La banalisation des preneurs de notes IA et les changements en cours

  • Un participant raconte avoir vécu une réunion Zoom avec plus de bots IA que d’humains
    • Certaines IA servent d’assistants aux participants, d’autres sont utilisées comme présence déléguée pour des absents
    • Il admet que, même s’il dit vouloir « parler à des humains », il lui est arrivé d’envoyer une IA à sa place
  • Depuis la pandémie, avec la généralisation du télétravail et des visioconférences, la culture des réunions continue d’évoluer, entre caméras et micros coupés, ou présence déléguée
  • Zoom, Teams et Google Meet proposent par défaut des fonctions de transcription et de résumé basées sur l’IA, et diverses applications comme Otter.ai sont aussi utilisées comme agents IA de réunion
  • Récemment, ChatGPT a lui aussi ajouté une fonction de notes de réunion (record mode)

Comment la présence déléguée par IA transforme les relations humaines et les normes sociales

  • Le fait que l’IA se charge de l’expérience et de l’enregistrement à la place des participants constitue une évolution naturelle vers une société où tout est enregistré
  • Allie K. Miller, CEO d’Open Machine, souligne que le fait d’évoluer dans un environnement constamment enregistré modifie déjà le comportement humain
    • Elle conseille de « couper le preneur de notes IA pendant les 5 dernières minutes d’une réunion » : c’est à ce moment-là que les gens deviennent plus francs et que les vraies discussions ont lieu
    • Elle insiste sur le fait qu’il faut toujours garder à l’esprit que chaque parole peut être enregistrée et partagée à tout moment
  • Des expériences de réunions sans aucun humain réel, comme des réunions Zoom où seuls des preneurs de notes IA sont présents, deviennent elles aussi de plus en plus courantes
  • L’avocat Joshua Weaver estime que les outils IA d’enregistrement augmentent les risques juridiques (écoutes, confidentialité des données, sécurité, etc.)
    • Aux États-Unis, l’enregistrement est généralement possible avec le consentement d’une seule partie, mais certains États (comme la Californie) exigent l’accord de tous les participants
    • Certains preneurs de notes n’apparaissent même pas dans la liste des participants et collectent uniquement l’audio de façon invisible

Surcharge informationnelle et interrogation sur la nature même des réunions

  • Liz Henderson, consultante stratégique britannique, s’inquiète du fait que les preneurs de notes IA laissent derrière eux une masse de traces difficile à gérer sur le plan de la vie privée
    • Elle exprime son malaise après avoir vécu l’expérience de voir le contenu de ses conversations exposé publiquement
    • Elle souligne aussi les enjeux de conformité au RGPD européen, ainsi que le droit à l’effacement des données
  • Neal Shah, CEO de CareYaya, estime que si les comptes rendus s’accumulent au point de devenir impossibles à résumer ou à analyser, l’information perd son sens
  • Une réunion remplie de preneurs de notes IA peut être perçue comme un signal de désengagement de la part des participants
    • Un proviseur insiste sur le fait que, « pour les réunions nécessitant des décisions importantes, tout le monde doit y assister en personne et donner son avis »
  • En définitive, cela amène aussi les organisateurs à se demander si une vraie réunion est réellement nécessaire, ou si un e-mail ou une note suffiraient

3 commentaires

 
gji0123 2025-07-20

Et si on ouvrait un forum sur la nature même des réunions ? On pourrait y examiner les questions éthiques, mais aussi des approches pratiques — faut-il voir cela comme une crise ou comme une opportunité, et comment l’exploiter ? Je me demande aussi ce qu’il en est du point de vue de la sécurité de l’information.
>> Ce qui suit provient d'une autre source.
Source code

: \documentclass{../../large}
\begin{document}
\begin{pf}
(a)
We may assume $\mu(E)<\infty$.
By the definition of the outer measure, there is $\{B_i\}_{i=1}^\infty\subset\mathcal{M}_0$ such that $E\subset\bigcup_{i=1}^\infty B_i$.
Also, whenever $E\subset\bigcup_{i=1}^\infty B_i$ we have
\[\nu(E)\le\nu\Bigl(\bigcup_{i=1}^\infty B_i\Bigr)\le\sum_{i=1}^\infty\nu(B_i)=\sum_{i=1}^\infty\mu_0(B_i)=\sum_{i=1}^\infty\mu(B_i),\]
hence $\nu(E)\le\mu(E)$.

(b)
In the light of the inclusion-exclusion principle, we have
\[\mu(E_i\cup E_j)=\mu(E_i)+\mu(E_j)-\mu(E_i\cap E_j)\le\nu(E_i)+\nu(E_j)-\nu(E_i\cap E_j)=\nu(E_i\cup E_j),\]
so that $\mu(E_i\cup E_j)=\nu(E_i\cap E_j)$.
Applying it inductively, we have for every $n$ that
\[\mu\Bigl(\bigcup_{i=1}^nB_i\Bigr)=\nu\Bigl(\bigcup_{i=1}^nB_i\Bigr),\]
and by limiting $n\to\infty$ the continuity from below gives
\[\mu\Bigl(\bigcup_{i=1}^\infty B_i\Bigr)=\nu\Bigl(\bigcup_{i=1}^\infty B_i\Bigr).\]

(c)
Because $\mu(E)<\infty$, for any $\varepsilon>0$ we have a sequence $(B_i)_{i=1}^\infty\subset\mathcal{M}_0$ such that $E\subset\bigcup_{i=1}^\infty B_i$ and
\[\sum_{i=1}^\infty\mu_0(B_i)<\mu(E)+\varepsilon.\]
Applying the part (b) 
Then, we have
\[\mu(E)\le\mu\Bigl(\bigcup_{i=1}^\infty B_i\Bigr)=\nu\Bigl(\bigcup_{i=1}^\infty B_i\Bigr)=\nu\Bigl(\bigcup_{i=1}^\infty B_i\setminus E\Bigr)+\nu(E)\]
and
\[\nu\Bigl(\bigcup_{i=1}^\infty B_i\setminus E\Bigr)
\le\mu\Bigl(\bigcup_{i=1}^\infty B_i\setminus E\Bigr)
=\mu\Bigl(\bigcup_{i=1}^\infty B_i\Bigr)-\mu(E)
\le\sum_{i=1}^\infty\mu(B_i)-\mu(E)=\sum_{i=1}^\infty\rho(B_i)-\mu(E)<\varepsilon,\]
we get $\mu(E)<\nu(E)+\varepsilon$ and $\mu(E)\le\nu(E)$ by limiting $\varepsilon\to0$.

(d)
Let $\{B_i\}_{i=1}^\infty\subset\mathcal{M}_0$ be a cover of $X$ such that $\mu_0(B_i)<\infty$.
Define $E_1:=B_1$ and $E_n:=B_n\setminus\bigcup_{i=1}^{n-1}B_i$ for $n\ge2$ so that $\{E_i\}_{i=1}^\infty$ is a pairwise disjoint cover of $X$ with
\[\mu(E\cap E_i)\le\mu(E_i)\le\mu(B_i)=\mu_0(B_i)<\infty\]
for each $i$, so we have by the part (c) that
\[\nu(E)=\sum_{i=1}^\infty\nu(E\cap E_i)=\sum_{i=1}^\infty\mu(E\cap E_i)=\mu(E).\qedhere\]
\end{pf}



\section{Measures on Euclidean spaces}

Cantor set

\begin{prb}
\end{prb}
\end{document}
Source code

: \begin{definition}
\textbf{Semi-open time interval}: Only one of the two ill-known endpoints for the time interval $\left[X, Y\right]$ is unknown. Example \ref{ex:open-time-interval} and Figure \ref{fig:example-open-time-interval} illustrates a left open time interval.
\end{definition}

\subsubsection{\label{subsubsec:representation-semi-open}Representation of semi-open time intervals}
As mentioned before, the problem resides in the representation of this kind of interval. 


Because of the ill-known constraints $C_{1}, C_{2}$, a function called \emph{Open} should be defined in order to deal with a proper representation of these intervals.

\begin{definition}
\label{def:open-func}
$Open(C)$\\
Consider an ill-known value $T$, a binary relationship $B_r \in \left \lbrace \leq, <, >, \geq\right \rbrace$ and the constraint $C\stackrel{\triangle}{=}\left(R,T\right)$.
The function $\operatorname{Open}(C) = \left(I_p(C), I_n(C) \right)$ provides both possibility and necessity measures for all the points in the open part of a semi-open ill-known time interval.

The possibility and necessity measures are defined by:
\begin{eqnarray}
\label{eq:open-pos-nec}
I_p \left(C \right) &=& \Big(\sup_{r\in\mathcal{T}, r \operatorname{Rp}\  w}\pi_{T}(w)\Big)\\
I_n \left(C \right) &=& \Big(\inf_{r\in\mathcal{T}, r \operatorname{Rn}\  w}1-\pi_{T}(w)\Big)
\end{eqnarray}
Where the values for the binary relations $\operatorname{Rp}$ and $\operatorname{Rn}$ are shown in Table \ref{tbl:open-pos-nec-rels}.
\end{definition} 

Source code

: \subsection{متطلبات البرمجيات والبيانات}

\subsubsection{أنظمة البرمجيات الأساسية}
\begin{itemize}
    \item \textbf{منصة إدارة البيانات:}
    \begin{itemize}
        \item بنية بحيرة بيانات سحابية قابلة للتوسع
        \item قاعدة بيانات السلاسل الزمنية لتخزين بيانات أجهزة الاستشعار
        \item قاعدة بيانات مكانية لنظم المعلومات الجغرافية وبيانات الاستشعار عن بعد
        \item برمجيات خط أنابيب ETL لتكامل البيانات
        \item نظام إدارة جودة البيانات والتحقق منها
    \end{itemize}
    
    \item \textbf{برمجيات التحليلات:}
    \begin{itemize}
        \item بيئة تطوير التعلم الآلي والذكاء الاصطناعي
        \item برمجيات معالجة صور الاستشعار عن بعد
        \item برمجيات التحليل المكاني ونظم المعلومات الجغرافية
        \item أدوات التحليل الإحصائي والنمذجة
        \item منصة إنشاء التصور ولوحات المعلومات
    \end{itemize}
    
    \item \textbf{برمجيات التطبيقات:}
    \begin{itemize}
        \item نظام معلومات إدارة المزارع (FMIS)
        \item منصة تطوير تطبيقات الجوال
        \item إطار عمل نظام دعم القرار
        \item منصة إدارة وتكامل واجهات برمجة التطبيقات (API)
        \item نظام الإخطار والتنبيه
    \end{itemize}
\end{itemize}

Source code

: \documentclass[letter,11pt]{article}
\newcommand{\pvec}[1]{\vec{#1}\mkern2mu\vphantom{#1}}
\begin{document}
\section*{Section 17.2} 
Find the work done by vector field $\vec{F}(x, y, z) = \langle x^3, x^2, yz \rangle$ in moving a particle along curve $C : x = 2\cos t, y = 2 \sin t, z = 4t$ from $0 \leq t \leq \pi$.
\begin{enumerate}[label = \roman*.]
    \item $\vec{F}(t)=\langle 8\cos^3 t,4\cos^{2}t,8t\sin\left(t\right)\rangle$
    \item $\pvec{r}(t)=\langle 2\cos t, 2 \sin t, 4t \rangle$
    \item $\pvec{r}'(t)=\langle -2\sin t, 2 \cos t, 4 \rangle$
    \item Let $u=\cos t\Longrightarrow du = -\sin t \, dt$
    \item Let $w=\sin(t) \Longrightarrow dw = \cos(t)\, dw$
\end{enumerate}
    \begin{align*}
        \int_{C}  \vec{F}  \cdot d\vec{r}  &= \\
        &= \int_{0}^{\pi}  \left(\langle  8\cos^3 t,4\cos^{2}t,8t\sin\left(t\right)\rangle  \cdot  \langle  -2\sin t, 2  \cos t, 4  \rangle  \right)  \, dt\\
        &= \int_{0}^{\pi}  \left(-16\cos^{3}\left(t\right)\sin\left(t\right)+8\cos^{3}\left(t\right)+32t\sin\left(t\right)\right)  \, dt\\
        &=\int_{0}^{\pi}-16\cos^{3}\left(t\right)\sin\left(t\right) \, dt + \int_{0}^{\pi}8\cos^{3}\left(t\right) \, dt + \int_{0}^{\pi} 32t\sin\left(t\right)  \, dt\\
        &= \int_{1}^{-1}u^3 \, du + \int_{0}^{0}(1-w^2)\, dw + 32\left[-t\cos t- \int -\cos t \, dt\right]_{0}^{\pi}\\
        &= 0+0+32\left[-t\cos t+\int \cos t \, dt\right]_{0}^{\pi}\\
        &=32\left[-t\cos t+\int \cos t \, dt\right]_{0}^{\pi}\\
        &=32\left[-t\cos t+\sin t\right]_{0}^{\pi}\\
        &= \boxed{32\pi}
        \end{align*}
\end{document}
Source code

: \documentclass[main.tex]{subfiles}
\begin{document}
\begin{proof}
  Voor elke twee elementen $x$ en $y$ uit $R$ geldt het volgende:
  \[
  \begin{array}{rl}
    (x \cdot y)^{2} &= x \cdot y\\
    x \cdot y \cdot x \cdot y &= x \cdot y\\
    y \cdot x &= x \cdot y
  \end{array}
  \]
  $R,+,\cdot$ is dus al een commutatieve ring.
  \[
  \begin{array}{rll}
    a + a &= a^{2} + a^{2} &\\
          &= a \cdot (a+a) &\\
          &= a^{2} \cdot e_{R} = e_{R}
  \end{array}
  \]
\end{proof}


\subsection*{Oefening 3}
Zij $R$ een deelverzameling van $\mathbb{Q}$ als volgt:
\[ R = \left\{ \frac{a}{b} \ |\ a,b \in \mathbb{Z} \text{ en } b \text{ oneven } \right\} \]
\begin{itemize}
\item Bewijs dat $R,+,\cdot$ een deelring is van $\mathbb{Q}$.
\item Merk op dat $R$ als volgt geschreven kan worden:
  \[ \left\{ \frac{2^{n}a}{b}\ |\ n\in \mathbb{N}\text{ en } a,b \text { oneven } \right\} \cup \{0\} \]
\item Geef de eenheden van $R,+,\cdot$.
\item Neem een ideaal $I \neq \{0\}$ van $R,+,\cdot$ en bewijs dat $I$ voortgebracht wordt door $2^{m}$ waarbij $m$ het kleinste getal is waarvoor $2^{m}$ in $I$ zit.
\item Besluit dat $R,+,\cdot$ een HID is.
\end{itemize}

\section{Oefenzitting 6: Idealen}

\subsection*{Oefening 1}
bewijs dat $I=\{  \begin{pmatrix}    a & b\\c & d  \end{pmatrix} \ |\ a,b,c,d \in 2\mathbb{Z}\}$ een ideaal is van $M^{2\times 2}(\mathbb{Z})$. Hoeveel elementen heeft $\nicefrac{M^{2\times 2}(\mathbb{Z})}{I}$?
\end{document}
Pour les designers, si une intégration en temps réel permettait de présenter des références et que le simple fait d’énoncer des mots suffisait à visualiser une idée et à la partager instantanément avec les participants, cela ne deviendrait-il pas une forme aboutie de DX/AX pour le secteur du design ? ... Personnellement, cela me semble être une évolution positive, mais sur le plan de la sécurité, la grande question sera surtout de savoir comment s’y préparer.

 
geekj 2025-07-05

J’ai l’impression qu’il suffirait de ne pas faire de réunions à sens unique qui ne nécessitent aucune interaction.

 
GN⁺ 2025-07-04
Avis Hacker News
  • Lien d’archive

  • Ces réunions ont une densité d’information si faible que, même résumées par une IA, j’ai l’impression qu’elles ne valent absolument pas mon temps. Ce n’est pas tant de l’élitisme qu’une tendance des managers intermédiaires ou bas à convoquer sans cesse des réunions pour justifier leur propre existence. Donner des consignes oralement renforce leur autorité, alors qu’un document écrit révèle les failles, donc ils n’aiment pas ça. Je pense que la plupart des réunions existent pour compenser une capacité d’écriture médiocre.

    • Si la densité d’information est faible, c’est parce que la réunion n’a pas pour but de transmettre de l’information. Sa vraie fonction, c’est la gestion des relations. Si on ne perçoit pas au moins implicitement cette ambiance, il est difficile de devenir manager. Le sujet réel de la discussion est secondaire. Cela sert à confirmer la hiérarchie, détecter la loyauté ou des signes de rébellion, renforcer les liens ou apaiser les conflits. C’est pour ça que les personnes qui font réellement le travail détestent les réunions, tandis que celles centrées sur la carrière les aiment. J’exagère un peu, mais c’est pour être clair. Et il existe des situations encore pires. Certains managers lancent des réunions simplement parce qu’ils s’ennuient vraiment. Ils appellent déjà quelqu’un pour un « petit point rapide » avant même de monter en voiture pour aller à une réunion.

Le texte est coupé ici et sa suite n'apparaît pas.